The issue was this: Madison had said,

...this Assembly doth explicitly and peremptorily declare, that it views the powers of the federal government, as resulting from the compact to which the states are parties; ... and that in case of a deliberate, palpable, and dangerous exercise of other powers not granted by said compact, the states who are parties thereto have the right ... to interpose for arresting the progress of the evil...the authorities, rights, and liberties appertaining to them.

The Federalists responded that no, the Constitution was not ratified by the states (meaning the state legislatures), but that it was ratified by the people. And as a matter of history, they were quite right; it was popular ratifying conventions, not state legislatures, that had done the ratifying.

Madison responded, in the Report of 1800 (text form, scanned reproduction) that by "state", he meant not the government of a state and its legislature, but the sovereign people of the state, as a democratic body, working through their state. In the end, this meant interposition and nullification operated pretty much the same regardless, but it made a big difference as a matter of political philosophy.

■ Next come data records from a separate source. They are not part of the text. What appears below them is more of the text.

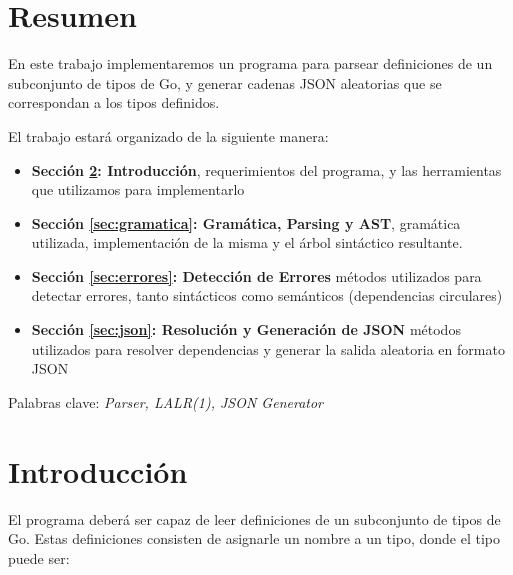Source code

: \section{Resumen}

En este trabajo implementaremos un programa para parsear definiciones de un subconjunto de tipos de Go, y generar cadenas JSON aleatorias que se correspondan a los tipos definidos.

El trabajo estará organizado de la siguiente manera:

\begin{itemize}
	\item \textbf{Sección \ref{sec:intro}: Introducción}, requerimientos del programa, y las herramientas que utilizamos para implementarlo
	\item \textbf{Sección \ref{sec:gramatica}: Gramática, Parsing y AST}, gramática utilizada, implementación de la misma y el árbol sintáctico resultante.
	\item \textbf{Sección \ref{sec:errores}: Detección de Errores} métodos utilizados para detectar errores, tanto sintácticos como semánticos (dependencias circulares)
	\item \textbf{Sección \ref{sec:json}: Resolución y Generación de JSON} métodos utilizados para resolver dependencias y generar la salida aleatoria en formato JSON
\end{itemize}

Palabras clave: \textit{Parser, LALR(1), JSON Generator}

\newpage

\section{Introducción}
\label{sec:intro}

El programa deberá ser capaz de leer definiciones de un subconjunto de tipos de Go. Estas definiciones consisten de asignarle un nombre a un tipo, donde el tipo puede ser:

I had already been coming to a realization that something was amiss, when I read Miracle at Philadelphia recently, and saw Madison successfully argue that the ratification of the Constitution must be done by the people, popularly, and not by the states, because the people too would be directly affected by the Constitution. This was not a federal compact among states, but a national government that would operate directly on the people. Furthermore, Madison said, as the states were themselves the products of the people, they could not do anything the people had not consented to. If the people had elected the state legislatures under the Articles of Confederation, the state legislatures lacked power to alter this arrangement.

At first, I was alarmed: what would happen to interposition and nullification?! Then, I was puzzled: what happened to the Virginia Resolution that said the Constitution was a compact of states?

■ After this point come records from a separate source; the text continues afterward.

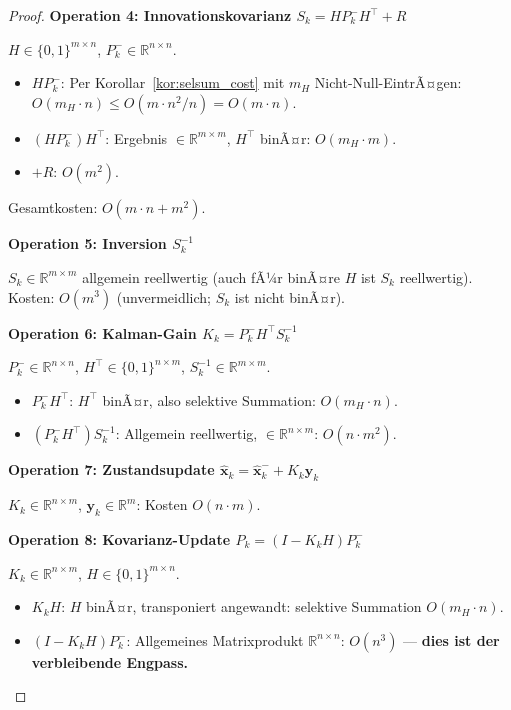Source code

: ﻿\documentclass[a4paper,12pt]{article}
\theoremstyle{definition}
\begin{document}
\begin{proof}
\medskip
\textbf{Operation 4: Innovationskovarianz $S_k = H P_k^- H^\top + R$}

$H \in \{0,1\}^{m\times n}$, $P_k^- \in \mathbb{R}^{n\times n}$.
\begin{itemize}
    \item $HP_k^-$: Per Korollar~\ref{kor:selsum_cost} mit $m_H$ Nicht-Null-EintrÃ¤gen:
          $O(m_H \cdot n) \leq O(m \cdot n^2 / n) = O(m \cdot n)$.
    \item $(HP_k^-)H^\top$: Ergebnis $\in \mathbb{R}^{m\times m}$, $H^\top$ binÃ¤r:
          $O(m_H \cdot m)$.
    \item $+R$: $O(m^2)$.
\end{itemize}
Gesamtkosten: $O(m \cdot n + m^2)$.

\medskip
\textbf{Operation 5: Inversion $S_k^{-1}$}

$S_k \in \mathbb{R}^{m\times m}$ allgemein reellwertig (auch fÃ¼r binÃ¤re $H$
ist $S_k$ reellwertig). Kosten: $O(m^3)$ (unvermeidlich; $S_k$ ist nicht binÃ¤r).

\medskip
\textbf{Operation 6: Kalman-Gain $K_k = P_k^- H^\top S_k^{-1}$}

$P_k^- \in \mathbb{R}^{n\times n}$, $H^\top \in \{0,1\}^{n\times m}$, $S_k^{-1} \in \mathbb{R}^{m\times m}$.
\begin{itemize}
    \item $P_k^- H^\top$: $H^\top$ binÃ¤r, also selektive Summation: $O(m_H \cdot n)$.
    \item $(P_k^- H^\top) S_k^{-1}$: Allgemein reellwertig, $\in \mathbb{R}^{n\times m}$:
          $O(n \cdot m^2)$.
\end{itemize}

\medskip
\textbf{Operation 7: Zustandsupdate $\hat{\mathbf{x}}_k = \hat{\mathbf{x}}_k^- + K_k \mathbf{y}_k$}

$K_k \in \mathbb{R}^{n\times m}$, $\mathbf{y}_k \in \mathbb{R}^m$: Kosten $O(n \cdot m)$.

\medskip
\textbf{Operation 8: Kovarianz-Update $P_k = (I - K_k H) P_k^-$}

$K_k \in \mathbb{R}^{n\times m}$, $H \in \{0,1\}^{m\times n}$.
\begin{itemize}
    \item $K_k H$: $H$ binÃ¤r, transponiert angewandt: selektive Summation
          $O(m_H \cdot n)$.
    \item $(I - K_kH) P_k^-$: Allgemeines Matrixprodukt $\mathbb{R}^{n\times n}$:
          $O(n^3)$ --- \textbf{dies ist der verbleibende Engpass.}
\end{itemize}


\end{proof}
\end{document}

First, eliminating my alarm and fear, I realized that this would do no damage to interposition and nullification. Madison's argument was based on social contract theory, that a return to the "original principles" of the Declaration of Independence was needed. So it meant, at worst, that the people ratified the Constitution and that the people could un-ratify it as well. Madison was taking power from the states, not to give to the federal government, but to give to the people. Furthermore, the people could always appoint the states as their inferior magistrates, as their interposing protectors, an idea that goes back at least as far as John Calvin's Institutes of the Christian Religion 4:20:31, and continually recurs in Reformed Christian writings (such as Theodore Beza's De Jure Magistratum and the anonymous Vindiciae Contra Tyrannos). As best I can tell, in America, the states replaced the feudal hierarchies which earlier Reformed Christians had assumed would be the interposing inferior magistrates. So even if all the power went back to the people, the people could in turn re-appoint the states as their protectors against the federal government, as had been a commonplace among Reformed Christians since the mid-16th-century.

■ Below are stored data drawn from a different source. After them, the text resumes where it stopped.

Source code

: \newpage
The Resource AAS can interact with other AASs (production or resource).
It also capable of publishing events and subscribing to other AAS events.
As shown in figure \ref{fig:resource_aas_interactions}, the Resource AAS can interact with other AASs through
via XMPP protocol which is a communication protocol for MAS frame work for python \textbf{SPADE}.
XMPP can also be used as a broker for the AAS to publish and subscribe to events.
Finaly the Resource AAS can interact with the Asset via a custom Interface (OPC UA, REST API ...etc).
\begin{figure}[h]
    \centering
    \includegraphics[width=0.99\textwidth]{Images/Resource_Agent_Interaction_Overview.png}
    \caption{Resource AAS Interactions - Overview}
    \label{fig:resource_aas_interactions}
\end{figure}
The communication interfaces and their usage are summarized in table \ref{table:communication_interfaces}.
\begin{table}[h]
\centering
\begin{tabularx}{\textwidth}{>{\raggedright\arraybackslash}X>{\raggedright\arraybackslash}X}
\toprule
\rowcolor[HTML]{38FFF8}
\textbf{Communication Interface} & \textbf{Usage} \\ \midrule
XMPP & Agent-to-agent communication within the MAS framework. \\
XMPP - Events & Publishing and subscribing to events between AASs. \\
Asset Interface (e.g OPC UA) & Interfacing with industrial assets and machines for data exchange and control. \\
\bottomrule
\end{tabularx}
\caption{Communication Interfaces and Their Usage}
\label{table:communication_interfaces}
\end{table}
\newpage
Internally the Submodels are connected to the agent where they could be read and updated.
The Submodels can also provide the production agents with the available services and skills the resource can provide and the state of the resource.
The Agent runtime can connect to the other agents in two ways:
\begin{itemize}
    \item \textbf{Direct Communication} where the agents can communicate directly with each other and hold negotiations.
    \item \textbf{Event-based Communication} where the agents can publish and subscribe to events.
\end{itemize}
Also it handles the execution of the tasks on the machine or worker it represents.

Furthermore, a friend showed me a letter by Madison to Daniel Webster. There, we read,
[T]he undisputed fact is, that the Constitution was made by the people, but as imbodied into the several states, who were parties to it and therefore made by the States in their highest authoritative capacity. ... The Constitution of the U.S. being established by a Competent authority, by that of the sovereign people of the several States who were the parties to it...
This confirmed my suspicion that the people could always appoint the states as their interposing inferior magistrates. According to Madison here, the Constitution was ratified by the people working through their states. If they could work through their states to ratify, then they could work through their states to nullify.

The only question remaining was, what happened to the VA Resolution, which said that the states alone had made a compact? In the Constitutional Convention and in his letter to Webster, Madison had said one thing, but in the VA Resolution, he said something else! And the Report of 1800 is the answer. It turns out that all along, in the VA Resolution, by "state", Madison had meant the people of the state.

Dr. Gutzman told me to see the following books:
* Chapter 4 of his Virginia's American Revolution: From Dominion to Republic, 1776-1840
* His The Politically Incorrect Guide to the Constitution
* His forthcoming biography of Madison.
* William Watkins's Reclaiming the American Revolution: The Kentucky and Virginia Resolutions and Their Legacy

So there you go. I made a mistake, Calhoun made a mistake, but now you won't.